Голос Сванте узнал — он принадлежал доктору Петерсу.
Комната мгновенно наполнилась здоровыми парнями в военной форме, вооруженных короткоствольными автоматами. Все они были в масках. Один маску снял, и теперь Сванте окончательно убедился, что командует парадом Петерс.
— Доброй ночи, профессор, — поздоровался он. — Извините, но провести операцию по захвату опасного преступника можно было только у вас.
— Почему? — спросил Карлсон. — Малыш, ты помнишь Филле и Рулле?
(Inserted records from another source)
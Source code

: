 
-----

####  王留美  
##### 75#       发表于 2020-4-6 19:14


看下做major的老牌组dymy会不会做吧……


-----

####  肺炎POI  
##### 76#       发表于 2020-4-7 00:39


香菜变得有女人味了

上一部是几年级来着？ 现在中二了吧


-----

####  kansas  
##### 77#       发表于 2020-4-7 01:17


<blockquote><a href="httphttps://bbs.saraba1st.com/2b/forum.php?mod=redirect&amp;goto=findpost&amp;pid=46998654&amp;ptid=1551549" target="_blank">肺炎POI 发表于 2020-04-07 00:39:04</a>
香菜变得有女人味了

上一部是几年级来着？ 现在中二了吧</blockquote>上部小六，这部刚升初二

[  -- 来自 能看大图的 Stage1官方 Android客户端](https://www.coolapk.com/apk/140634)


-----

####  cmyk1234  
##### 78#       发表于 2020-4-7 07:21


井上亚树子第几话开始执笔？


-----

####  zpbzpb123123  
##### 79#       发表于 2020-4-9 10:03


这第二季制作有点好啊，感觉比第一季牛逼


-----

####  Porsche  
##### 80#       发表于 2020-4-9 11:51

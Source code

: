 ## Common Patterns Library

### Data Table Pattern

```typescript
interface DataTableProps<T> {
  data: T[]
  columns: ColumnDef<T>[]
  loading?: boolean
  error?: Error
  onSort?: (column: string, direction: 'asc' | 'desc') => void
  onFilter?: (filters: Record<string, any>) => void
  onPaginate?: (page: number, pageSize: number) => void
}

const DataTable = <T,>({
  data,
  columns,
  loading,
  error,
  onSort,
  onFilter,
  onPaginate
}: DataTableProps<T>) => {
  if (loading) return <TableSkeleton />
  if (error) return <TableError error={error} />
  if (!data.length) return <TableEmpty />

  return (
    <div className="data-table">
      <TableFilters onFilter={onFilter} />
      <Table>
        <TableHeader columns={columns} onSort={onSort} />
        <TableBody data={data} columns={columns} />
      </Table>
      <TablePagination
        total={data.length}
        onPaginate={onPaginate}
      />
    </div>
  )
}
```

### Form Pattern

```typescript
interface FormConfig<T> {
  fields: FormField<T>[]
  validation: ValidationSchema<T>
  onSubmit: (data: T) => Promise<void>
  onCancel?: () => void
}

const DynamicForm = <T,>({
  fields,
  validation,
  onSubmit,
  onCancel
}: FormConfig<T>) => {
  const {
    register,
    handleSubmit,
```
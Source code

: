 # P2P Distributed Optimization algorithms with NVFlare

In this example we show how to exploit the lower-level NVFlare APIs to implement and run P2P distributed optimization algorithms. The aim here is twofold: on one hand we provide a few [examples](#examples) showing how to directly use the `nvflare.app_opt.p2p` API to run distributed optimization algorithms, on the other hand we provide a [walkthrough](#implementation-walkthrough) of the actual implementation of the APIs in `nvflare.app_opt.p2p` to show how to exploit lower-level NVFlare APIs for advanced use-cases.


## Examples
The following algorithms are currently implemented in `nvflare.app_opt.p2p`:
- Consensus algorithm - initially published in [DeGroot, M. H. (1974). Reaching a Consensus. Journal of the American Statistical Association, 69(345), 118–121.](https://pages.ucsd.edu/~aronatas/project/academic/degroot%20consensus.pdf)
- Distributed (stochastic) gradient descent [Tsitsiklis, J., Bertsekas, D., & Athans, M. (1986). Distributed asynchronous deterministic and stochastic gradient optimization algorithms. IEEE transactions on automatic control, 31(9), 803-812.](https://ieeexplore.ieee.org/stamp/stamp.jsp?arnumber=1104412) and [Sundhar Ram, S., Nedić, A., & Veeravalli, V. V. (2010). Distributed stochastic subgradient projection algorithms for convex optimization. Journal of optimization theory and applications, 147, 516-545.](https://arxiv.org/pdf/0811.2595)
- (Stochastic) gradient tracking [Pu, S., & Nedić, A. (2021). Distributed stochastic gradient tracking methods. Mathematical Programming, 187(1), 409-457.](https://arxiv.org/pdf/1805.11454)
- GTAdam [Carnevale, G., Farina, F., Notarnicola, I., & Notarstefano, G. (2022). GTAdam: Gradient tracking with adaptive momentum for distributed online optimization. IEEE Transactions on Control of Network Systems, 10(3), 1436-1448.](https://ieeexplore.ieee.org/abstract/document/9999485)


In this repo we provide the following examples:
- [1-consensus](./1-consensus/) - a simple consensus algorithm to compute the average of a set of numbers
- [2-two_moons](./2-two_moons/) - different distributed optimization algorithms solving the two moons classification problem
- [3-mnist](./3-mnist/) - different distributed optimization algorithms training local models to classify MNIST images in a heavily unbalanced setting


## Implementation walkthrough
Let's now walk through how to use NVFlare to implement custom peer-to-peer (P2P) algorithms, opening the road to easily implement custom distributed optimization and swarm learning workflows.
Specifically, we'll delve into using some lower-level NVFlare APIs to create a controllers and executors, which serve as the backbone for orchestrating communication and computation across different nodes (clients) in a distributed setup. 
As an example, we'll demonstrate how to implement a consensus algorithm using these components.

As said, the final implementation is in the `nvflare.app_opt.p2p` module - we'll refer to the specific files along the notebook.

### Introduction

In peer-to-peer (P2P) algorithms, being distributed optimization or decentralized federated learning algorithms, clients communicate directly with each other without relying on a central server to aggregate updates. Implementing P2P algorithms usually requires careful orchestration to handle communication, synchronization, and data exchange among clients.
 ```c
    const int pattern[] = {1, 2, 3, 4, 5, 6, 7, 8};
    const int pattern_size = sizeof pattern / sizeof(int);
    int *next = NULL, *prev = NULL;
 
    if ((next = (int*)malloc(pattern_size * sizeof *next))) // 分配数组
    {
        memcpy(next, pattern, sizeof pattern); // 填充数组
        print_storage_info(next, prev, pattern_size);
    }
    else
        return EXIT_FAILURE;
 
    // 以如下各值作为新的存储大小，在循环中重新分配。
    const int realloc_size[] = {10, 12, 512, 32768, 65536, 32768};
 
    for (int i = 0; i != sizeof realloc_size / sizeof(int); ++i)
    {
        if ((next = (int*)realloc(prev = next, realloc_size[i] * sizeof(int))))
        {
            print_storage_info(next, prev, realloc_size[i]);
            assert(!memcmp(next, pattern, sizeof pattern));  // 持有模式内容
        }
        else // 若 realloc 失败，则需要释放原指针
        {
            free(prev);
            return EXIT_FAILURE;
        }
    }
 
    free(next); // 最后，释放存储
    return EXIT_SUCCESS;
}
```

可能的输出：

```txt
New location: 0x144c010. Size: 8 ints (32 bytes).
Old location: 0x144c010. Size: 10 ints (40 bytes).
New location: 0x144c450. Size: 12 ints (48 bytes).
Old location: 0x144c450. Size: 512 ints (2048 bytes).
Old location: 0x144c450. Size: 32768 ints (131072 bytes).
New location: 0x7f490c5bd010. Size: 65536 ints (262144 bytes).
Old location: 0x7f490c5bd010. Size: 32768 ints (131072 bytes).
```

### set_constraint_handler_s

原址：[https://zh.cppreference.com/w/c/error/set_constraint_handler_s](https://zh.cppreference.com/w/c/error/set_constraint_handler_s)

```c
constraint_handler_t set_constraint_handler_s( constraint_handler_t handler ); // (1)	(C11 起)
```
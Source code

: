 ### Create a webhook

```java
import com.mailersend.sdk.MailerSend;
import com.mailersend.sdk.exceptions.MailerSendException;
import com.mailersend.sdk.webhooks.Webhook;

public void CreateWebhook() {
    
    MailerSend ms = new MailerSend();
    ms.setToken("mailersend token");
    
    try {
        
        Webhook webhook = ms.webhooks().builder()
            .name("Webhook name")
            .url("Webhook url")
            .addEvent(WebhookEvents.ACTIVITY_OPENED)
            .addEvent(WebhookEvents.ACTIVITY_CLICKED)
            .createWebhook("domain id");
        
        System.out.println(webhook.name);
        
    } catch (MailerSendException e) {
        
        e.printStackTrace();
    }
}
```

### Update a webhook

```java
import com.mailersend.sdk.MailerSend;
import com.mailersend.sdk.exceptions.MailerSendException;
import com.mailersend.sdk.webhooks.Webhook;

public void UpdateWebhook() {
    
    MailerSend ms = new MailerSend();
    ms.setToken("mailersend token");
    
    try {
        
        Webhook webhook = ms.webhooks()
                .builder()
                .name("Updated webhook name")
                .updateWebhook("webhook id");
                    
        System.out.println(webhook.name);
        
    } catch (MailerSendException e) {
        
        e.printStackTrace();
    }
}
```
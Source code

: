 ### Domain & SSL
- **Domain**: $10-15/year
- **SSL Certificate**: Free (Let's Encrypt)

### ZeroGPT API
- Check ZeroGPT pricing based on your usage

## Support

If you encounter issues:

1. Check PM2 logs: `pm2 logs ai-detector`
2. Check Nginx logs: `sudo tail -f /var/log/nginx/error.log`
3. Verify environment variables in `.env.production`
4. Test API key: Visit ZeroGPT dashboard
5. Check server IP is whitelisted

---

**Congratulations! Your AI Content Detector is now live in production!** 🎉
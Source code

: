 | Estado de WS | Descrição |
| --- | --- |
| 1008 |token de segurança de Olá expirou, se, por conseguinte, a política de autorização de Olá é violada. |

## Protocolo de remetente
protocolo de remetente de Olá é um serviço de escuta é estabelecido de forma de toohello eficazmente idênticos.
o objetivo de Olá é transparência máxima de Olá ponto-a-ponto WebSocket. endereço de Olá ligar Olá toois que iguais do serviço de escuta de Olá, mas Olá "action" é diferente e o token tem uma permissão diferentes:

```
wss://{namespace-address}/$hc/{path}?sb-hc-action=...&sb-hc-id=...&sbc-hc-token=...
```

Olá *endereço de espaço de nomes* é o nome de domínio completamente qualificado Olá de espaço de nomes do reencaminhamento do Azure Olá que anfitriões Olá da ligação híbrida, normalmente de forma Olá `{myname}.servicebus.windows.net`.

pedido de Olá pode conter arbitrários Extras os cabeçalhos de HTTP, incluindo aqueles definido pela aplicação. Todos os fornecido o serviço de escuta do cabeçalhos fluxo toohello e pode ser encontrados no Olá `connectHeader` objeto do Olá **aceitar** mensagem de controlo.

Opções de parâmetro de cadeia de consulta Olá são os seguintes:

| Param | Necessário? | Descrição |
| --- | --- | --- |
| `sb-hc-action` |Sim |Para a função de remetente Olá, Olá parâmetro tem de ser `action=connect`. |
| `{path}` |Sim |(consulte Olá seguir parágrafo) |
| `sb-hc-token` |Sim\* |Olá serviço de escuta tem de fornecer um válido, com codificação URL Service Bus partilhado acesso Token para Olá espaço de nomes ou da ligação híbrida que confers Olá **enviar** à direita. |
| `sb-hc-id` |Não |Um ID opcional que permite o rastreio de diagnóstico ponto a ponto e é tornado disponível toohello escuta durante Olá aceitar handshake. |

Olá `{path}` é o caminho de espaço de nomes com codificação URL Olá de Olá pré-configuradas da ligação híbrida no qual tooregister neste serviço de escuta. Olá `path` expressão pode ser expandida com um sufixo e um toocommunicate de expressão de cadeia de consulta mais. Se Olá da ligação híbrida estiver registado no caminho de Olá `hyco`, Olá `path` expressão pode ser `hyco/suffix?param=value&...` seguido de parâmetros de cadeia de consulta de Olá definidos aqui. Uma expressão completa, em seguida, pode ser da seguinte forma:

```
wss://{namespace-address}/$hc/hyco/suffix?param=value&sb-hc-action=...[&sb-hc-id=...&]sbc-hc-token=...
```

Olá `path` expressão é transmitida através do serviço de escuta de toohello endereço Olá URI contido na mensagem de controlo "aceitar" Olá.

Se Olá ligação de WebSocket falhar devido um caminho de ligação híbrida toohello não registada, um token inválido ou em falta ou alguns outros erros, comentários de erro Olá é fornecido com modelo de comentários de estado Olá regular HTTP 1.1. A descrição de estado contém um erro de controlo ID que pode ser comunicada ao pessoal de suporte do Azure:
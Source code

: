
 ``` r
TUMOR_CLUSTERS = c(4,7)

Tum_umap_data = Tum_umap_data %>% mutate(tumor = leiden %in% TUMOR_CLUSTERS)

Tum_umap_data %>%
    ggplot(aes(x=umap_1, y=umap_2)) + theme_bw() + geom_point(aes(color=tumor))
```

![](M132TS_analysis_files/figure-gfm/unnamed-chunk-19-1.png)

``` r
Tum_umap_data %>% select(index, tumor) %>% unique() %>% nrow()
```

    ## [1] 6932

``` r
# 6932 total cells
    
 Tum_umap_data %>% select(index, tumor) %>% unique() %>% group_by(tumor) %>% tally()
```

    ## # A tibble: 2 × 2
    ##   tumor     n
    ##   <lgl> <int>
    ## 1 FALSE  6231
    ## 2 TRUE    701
— Помню, — почему-то соврал профессор. На самом деле эти имена что-то ему говорили, но что?..
— Увести его, — распорядился Петерс. Лицо его после слов Сванте почему-то удивленно вытянулось.
Однако выполнить приказ крепкие парни не смогли. Откуда-то сверху донесся стрекот легких вертолетов, в дверях возникла жуткая давка и шум, на улице загудели пожарные сирены, и через минуту в комнате народу сделалось в три раза больше. Откуда-то появились телекамеры, диктофоны, фотоаппараты и прочая журналистская дребедень.
— Кто допустил?! — заорал в бешенстве Петерс, но его парней продолжали теснить ряды журналистов. Кое-кто проникал в окно по пожарной лестнице.
— Это я называю укрощением при помощи демократической прессы и телевидения, — скромно потупившись сообщил Карлсон. Он летал под потолком, горделиво выставляя пропеллер за спиной, что неслышно жужжал и неведомым образом держал толстяка в воздухе. Каким образом он выделывал всяческие кренделя и бочки — вообще было непонятно.
На полковника Петерса посыпались вопросы о цели ночной операции в Вазастане, согласовано ли все с мэром, с правительством, известно ли королю об этой силовой акции. У Карлсона спрашивали, как его содержали в секретных лабораториях. Не пытали ли его. Выводили ли на прогулку, и в каких условиях эти прогулки проходили.
— Что происходит? — попытался перекричать всю эту стихийную пресс-конференцию Сванте.